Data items
______________________________
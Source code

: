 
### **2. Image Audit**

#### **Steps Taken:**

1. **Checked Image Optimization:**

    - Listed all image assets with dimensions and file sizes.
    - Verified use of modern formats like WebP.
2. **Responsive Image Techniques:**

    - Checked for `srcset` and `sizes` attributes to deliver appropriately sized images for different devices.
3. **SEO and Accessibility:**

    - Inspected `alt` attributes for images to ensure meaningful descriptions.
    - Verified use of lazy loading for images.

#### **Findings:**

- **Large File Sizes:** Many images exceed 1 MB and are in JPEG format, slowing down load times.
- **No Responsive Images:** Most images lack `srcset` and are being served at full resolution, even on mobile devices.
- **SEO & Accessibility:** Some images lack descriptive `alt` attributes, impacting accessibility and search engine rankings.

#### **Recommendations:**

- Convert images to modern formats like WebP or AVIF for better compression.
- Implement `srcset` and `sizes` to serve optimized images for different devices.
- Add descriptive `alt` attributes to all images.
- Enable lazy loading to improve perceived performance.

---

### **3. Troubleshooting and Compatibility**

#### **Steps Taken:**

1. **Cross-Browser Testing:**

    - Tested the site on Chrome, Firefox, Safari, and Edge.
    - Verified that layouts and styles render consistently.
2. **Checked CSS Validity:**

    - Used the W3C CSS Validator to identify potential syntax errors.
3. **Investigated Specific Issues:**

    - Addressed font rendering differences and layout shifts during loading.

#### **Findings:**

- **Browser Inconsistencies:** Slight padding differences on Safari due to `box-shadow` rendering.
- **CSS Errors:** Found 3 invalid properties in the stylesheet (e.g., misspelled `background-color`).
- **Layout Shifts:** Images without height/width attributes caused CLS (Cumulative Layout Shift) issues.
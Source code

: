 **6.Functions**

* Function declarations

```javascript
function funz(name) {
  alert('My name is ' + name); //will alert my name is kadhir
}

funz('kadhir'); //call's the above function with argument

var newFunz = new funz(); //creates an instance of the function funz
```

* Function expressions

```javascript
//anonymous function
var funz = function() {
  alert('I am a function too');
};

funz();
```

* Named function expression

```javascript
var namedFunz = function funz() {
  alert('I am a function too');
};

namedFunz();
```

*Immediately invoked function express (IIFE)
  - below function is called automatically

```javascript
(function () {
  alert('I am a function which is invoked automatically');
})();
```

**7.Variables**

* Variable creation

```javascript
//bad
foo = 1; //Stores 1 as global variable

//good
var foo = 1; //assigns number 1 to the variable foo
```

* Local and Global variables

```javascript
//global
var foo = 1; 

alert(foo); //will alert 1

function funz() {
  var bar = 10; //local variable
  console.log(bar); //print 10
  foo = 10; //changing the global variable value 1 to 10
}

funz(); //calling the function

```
______________________________
:: EXERCISE ::
Reply with only the number of lines in the entries that contain the word "attributes".

:: RESPONSE TO THE TASK ::
5